Task description → Exactly reproduce the lines from the top of the entries below through the line containing "1. Navigate to", with both ends included.

Exercise materials →
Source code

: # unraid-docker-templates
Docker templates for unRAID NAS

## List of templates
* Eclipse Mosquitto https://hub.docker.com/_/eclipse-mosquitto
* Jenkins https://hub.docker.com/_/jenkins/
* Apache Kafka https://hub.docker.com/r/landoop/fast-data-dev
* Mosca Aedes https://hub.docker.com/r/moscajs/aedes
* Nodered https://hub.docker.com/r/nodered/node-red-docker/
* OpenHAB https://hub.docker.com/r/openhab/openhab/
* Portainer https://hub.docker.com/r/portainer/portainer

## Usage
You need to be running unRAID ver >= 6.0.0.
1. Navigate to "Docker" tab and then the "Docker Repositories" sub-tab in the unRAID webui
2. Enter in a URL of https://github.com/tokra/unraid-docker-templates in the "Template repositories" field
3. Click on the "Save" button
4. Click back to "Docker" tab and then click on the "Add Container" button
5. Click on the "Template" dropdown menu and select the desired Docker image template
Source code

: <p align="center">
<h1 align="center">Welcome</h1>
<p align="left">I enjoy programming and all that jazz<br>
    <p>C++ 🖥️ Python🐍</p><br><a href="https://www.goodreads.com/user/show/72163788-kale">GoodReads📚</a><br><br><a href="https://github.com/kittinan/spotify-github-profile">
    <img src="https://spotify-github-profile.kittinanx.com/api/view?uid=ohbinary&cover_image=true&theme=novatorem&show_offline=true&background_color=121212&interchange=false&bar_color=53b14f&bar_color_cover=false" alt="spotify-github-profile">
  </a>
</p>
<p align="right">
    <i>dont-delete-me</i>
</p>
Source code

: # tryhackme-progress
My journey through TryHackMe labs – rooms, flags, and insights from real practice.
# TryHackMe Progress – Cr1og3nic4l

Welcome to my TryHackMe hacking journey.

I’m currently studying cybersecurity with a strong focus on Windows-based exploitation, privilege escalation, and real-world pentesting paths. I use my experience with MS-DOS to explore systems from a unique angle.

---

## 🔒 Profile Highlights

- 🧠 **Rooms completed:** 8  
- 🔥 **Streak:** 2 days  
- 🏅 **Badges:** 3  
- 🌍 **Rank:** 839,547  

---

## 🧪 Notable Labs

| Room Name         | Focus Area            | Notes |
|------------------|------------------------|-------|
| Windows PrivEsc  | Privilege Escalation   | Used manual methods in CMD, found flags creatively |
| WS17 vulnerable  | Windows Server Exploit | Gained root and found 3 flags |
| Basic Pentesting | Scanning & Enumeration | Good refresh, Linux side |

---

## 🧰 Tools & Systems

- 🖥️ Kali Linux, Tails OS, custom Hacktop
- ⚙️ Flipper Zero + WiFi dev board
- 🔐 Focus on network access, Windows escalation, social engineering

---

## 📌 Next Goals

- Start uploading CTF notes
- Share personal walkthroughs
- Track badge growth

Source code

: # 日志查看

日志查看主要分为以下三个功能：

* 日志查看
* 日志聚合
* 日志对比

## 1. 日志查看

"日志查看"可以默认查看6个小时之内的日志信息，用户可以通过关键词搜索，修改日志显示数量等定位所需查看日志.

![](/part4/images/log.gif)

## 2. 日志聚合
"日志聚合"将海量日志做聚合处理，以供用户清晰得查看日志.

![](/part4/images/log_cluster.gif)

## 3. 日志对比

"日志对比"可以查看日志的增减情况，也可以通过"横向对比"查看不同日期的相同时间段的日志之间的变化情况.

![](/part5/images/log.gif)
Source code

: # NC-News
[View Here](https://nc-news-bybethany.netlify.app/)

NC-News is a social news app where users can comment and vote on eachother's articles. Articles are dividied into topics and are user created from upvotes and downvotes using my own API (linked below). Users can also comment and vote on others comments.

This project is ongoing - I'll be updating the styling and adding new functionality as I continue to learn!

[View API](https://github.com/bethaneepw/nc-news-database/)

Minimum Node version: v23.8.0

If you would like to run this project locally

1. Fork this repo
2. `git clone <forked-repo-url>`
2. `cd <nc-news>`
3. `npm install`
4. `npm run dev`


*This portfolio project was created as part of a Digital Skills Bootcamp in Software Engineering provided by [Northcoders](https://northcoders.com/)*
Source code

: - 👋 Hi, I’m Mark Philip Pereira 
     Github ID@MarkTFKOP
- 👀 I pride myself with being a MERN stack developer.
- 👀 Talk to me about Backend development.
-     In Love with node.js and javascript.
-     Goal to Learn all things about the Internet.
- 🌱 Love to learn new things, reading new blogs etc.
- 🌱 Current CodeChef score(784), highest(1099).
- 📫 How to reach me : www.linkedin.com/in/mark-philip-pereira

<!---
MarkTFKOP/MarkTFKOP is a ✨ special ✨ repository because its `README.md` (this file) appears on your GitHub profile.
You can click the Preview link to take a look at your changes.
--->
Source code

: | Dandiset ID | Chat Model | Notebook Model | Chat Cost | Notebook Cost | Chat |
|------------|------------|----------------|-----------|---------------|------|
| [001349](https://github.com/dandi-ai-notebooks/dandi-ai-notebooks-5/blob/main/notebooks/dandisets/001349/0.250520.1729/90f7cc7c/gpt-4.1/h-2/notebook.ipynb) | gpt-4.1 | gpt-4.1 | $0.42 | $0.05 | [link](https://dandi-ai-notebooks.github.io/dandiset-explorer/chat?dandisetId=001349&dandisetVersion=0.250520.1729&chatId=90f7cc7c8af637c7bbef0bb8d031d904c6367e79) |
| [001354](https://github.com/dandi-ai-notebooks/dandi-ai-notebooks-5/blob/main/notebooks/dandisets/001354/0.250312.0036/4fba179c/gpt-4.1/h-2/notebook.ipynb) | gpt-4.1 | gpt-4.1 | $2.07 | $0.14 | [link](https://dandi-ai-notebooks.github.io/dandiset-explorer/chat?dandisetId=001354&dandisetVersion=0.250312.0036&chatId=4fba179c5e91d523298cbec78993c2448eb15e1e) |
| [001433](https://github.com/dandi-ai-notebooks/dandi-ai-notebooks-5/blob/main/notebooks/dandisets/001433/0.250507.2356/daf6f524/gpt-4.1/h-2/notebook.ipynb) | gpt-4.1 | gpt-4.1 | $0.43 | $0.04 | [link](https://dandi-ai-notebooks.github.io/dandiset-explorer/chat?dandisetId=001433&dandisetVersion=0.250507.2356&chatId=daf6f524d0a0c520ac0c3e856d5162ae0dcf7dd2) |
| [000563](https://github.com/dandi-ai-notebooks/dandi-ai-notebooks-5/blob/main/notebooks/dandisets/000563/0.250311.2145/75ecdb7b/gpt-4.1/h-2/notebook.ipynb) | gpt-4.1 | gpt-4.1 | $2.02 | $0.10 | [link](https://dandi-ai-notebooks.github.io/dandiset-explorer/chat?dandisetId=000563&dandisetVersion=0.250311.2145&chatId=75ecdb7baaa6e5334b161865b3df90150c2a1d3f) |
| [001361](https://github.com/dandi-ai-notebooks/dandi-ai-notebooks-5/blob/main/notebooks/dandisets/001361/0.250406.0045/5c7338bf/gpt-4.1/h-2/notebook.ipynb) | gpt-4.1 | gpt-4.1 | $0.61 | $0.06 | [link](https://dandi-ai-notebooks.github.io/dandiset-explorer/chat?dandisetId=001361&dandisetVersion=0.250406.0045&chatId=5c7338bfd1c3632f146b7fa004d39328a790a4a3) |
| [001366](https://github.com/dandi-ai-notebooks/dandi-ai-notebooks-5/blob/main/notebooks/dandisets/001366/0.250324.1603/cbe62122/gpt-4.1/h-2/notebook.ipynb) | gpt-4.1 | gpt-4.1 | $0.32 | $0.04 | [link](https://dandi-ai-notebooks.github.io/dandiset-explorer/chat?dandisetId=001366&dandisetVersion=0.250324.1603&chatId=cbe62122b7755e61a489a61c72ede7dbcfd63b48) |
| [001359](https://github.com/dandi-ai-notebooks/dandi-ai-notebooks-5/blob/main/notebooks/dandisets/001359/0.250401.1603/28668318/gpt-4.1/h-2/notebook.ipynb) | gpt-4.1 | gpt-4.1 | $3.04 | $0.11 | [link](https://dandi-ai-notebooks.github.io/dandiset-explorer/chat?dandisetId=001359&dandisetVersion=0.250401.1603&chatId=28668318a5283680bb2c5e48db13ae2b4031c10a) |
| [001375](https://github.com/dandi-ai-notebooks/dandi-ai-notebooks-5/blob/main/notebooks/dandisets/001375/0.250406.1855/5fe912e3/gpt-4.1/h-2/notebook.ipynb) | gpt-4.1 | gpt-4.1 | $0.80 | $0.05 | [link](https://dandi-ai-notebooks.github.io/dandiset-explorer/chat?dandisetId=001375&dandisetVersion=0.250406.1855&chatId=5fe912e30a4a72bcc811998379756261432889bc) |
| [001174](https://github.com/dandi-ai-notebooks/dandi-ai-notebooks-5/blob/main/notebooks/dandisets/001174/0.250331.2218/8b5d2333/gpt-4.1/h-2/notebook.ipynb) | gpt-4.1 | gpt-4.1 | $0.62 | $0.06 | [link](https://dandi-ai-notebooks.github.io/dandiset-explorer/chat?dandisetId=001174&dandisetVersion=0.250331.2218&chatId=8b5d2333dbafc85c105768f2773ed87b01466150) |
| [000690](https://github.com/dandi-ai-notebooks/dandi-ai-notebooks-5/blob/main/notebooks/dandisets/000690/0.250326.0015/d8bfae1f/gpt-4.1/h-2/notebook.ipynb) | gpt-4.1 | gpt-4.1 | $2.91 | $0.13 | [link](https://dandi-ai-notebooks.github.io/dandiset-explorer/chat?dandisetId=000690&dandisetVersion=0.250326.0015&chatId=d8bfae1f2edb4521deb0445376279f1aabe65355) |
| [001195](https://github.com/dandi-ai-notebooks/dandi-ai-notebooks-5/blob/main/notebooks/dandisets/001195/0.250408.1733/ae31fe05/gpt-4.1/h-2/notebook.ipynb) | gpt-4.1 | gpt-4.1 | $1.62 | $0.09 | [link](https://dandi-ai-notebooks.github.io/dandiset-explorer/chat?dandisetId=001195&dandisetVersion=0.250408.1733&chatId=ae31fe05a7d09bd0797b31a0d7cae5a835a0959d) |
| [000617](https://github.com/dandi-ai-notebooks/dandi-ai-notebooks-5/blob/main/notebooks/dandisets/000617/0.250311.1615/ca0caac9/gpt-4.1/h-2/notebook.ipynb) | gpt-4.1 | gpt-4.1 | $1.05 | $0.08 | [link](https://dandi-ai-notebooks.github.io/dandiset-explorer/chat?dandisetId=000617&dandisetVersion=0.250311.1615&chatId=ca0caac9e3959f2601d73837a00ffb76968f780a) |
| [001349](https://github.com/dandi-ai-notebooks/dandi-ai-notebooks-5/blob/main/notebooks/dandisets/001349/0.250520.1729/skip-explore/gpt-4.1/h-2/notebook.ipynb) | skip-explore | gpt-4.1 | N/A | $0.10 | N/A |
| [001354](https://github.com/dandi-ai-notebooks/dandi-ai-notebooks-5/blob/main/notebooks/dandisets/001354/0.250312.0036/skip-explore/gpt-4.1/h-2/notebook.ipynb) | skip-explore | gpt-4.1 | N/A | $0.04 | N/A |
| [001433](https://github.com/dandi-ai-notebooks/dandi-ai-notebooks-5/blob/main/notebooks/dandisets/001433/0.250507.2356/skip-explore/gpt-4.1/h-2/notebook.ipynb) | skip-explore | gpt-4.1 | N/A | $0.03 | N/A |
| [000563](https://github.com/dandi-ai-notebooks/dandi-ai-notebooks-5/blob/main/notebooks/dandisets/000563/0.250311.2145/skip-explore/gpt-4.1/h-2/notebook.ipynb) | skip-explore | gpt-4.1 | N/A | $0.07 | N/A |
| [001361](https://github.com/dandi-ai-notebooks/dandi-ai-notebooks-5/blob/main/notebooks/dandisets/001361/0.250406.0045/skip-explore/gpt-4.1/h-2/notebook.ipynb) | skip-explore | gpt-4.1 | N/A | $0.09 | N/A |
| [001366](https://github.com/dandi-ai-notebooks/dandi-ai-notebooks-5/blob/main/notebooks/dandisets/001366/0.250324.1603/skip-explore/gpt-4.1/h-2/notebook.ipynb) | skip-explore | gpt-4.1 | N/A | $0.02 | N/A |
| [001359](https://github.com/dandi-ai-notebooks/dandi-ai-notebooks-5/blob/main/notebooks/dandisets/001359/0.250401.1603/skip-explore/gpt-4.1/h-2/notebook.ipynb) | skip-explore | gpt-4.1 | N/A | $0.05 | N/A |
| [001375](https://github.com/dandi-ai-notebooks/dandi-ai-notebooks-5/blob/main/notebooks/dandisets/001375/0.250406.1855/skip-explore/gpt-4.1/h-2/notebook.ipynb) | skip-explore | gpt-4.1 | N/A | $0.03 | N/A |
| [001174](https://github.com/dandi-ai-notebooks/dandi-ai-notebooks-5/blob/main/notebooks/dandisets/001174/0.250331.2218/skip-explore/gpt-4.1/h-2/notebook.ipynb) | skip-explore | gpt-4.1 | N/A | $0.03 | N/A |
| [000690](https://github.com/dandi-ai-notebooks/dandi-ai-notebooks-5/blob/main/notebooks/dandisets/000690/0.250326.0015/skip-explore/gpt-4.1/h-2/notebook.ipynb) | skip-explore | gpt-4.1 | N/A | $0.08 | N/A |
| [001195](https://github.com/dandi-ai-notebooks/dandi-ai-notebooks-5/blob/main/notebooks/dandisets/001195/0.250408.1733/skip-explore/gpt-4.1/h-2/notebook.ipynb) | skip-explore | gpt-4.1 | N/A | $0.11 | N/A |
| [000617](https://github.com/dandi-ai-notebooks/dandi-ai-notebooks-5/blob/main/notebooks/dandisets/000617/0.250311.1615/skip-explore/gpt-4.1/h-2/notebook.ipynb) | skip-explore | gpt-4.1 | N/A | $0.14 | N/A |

Result →
Source code

: # unraid-docker-templates
Docker templates for unRAID NAS

## List of templates
* Eclipse Mosquitto https://hub.docker.com/_/eclipse-mosquitto
* Jenkins https://hub.docker.com/_/jenkins/
* Apache Kafka https://hub.docker.com/r/landoop/fast-data-dev
* Mosca Aedes https://hub.docker.com/r/moscajs/aedes
* Nodered https://hub.docker.com/r/nodered/node-red-docker/
* OpenHAB https://hub.docker.com/r/openhab/openhab/
* Portainer https://hub.docker.com/r/portainer/portainer

## Usage
You need to be running unRAID ver >= 6.0.0.
1. Navigate to "Docker" tab and then the "Docker Repositories" sub-tab in the unRAID webui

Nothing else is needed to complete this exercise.